Corning grew quickly. By 1880, 271 residents lived in the community. By 1890, the population had increased to 1,551 people. Most early residents were of Scotch-Irish, German, and British descent, but as labor strife erupted in the mid 1880s, especially during the Great Hocking Valley Coal Strike of 1884-1885, coalmine owners hired Hungarians, Italians, and various Eastern European national groups to work as strikebreakers. Violence sometimes erupted between the various nationalities, as each group sought preferential status with the coalmine owners.
The early residents of Corning also were concerned with the use of African-American miners at a mine in neighboring Rendville, Ohio. Corning's miners feared that African-American miners would drive down wages. To prevent the continued use of African-American miners, in 1880, white miners in Corning and neighboring communities descended upon Rendville, apparently hoping to drive the blacks from the community. In an attempt to mask their true intentions, the white miners smuggled firearms into the community in wagons, with the guns concealed under hay. According to newspaper accounts, no significant violence occurred, although Ohio Governor Charles Foster did dispatch the Ohio National Guard to disburse the mob. In a small skirmish, three or four protestors were injured. This event became known as "the Corning War."
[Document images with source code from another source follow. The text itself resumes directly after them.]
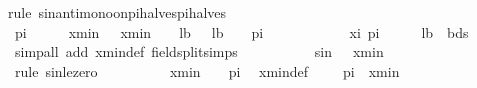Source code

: \begin{isabellebody}
{\isacharparenleft}{\kern0pt}rule\ sin{\isacharunderscore}{\kern0pt}antimono{\isacharunderscore}{\kern0pt}on{\isacharunderscore}{\kern0pt}pi{\isacharunderscore}{\kern0pt}halves{\isacharunderscore}{\kern0pt}{}{\isacharunderscore}{\kern0pt}pi{\isacharunderscore}{\kern0pt}halves{\isacharparenright}{\kern0pt}\isanewline
\ \ \ \ \ \ \isamarkupfalse%
\ {\isachardoublequoteopen}pi\ {\isacharslash}{\kern0pt}\ {}\ {\isasymle}\ {}\ {\isacharslash}{\kern0pt}\ xmin{\isachardoublequoteclose}\ {\isachardoublequoteopen}{}\ {\isacharslash}{\kern0pt}\ xmin\ {\isasymle}\ {}\ {\isacharslash}{\kern0pt}\ lb{\isachardoublequoteclose}\ {\isachardoublequoteopen}{}\ {\isacharslash}{\kern0pt}\ lb\ {\isasymle}\ {}\ {\isacharasterisk}{\kern0pt}\ pi\ {\isacharslash}{\kern0pt}\ {}{\isachardoublequoteclose}\isanewline
\ \ \ \ \ \ \ \ \isamarkupfalse%
\ xi{\isacharparenleft}{\kern0pt}{}{\isacharparenright}{\kern0pt}\ {\isacartoucheopen}pi\ {\isacharless}{\kern0pt}\ {\isasymxi}\ {\isacharasterisk}{\kern0pt}\ {}{\isacartoucheclose}\ {\isacartoucheopen}{}\ {\isacharless}{\kern0pt}lb\ {\isacartoucheclose}\ bds{\isacharparenleft}{\kern0pt}{}{\isacharparenright}{\kern0pt}\ \isamarkupfalse%
\ {\isacharparenleft}{\kern0pt}simp{\isacharunderscore}{\kern0pt}all\ add{\isacharcolon}{\kern0pt}\ xmin{\isacharunderscore}{\kern0pt}def\ field{\isacharunderscore}{\kern0pt}split{\isacharunderscore}{\kern0pt}simps{\isacharparenright}{\kern0pt}\isanewline
\ \ \ \ \isamarkupfalse%
\isanewline
\ \ \ \ \isamarkupfalse%
\ {\isachardoublequoteopen}sin\ {\isacharparenleft}{\kern0pt}{}\ {\isacharslash}{\kern0pt}\ xmin{\isacharparenright}{\kern0pt}\ {\isasymle}\ {}{\isachardoublequoteclose}\isanewline
\ \ \ \ \isamarkupfalse%
\ {\isacharparenleft}{\kern0pt}rule\ sin{\isacharunderscore}{\kern0pt}le{\isacharunderscore}{\kern0pt}zero{\isacharparenright}{\kern0pt}\isanewline
\ \ \ \ \ \ \isamarkupfalse%
\ {\isachardoublequoteopen}{}\ {\isacharslash}{\kern0pt}\ xmin\ {\isacharless}{\kern0pt}\ {}\ {\isacharasterisk}{\kern0pt}\ pi{\isachardoublequoteclose}\ \isamarkupfalse%
\ xmin{\isacharunderscore}{\kern0pt}def\ {\isacartoucheopen}{}\ {\isacharslash}{\kern0pt}\ {\isacharparenleft}{\kern0pt}{}\ {\isacharasterisk}{\kern0pt}\ pi{\isacharparenright}{\kern0pt}\ {\isacharless}{\kern0pt}\ xmin{\isacartoucheclose}\ {\isacartoucheopen}{}\ {\isacharless}{\kern0pt}\ {\isasymxi}{\isacartoucheclose}\isanewline

\end{isabellebody}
Tensions between the white and black miners continued. In 1888, a mob of Corning whites prepared to descend on Rendville, following the murder of a white Corning man presumably by an African-American man from Rendville. Rendville's mayor, Isaiah Tuppins, the first black man to serve as a mayor of an Ohio community, convinced Corning law enforcement officials to disperse the mob and to protect the accused man.
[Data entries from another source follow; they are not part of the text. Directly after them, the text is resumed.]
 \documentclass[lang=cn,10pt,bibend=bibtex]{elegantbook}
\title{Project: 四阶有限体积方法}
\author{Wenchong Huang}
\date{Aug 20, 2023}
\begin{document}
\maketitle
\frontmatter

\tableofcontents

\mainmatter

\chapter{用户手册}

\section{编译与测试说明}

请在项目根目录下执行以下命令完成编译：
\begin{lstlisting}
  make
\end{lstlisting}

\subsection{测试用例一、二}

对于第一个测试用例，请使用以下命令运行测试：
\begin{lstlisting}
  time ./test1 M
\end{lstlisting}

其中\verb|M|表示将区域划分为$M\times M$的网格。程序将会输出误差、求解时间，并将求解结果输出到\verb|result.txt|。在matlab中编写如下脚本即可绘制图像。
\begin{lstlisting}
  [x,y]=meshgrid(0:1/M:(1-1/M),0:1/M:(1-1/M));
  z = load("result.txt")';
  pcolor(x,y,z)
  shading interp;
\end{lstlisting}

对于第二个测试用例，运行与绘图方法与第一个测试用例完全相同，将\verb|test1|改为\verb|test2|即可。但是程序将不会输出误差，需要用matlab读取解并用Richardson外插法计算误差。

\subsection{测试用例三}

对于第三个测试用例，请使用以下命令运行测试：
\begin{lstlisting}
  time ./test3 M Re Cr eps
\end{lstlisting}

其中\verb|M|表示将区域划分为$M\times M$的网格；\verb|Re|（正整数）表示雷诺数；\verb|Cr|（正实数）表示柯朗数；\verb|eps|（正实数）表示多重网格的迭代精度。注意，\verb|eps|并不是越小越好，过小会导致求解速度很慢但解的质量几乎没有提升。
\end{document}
Despite these racial and nationalistic tensions, Corning prospered. By 1900, many communities in the region had begun to decline due to a lessened demand for coal. Corning avoided the economic consequences of this, as the community had become an important railroad hub. By 1900, the Ohio Central Railroad, the Kanawha and Michigan Railroad, and the Zanesville and Western railroad all converged in Corning. Also helping the community economically was the discovery of oil in 1889. Today, many residents of Corning continue to earn their livings in the oil industry.
By 1950, Corning began to experience a decline. With the advent of trucks and highways, the railroad industry became less important and could not sustain Corning as it had in the late nineteenth and early twentieth centuries. The community's population slowly declined, as residents sought better financial situations elsewhere. By 2000, fewer than six hundred people still resided in Corning.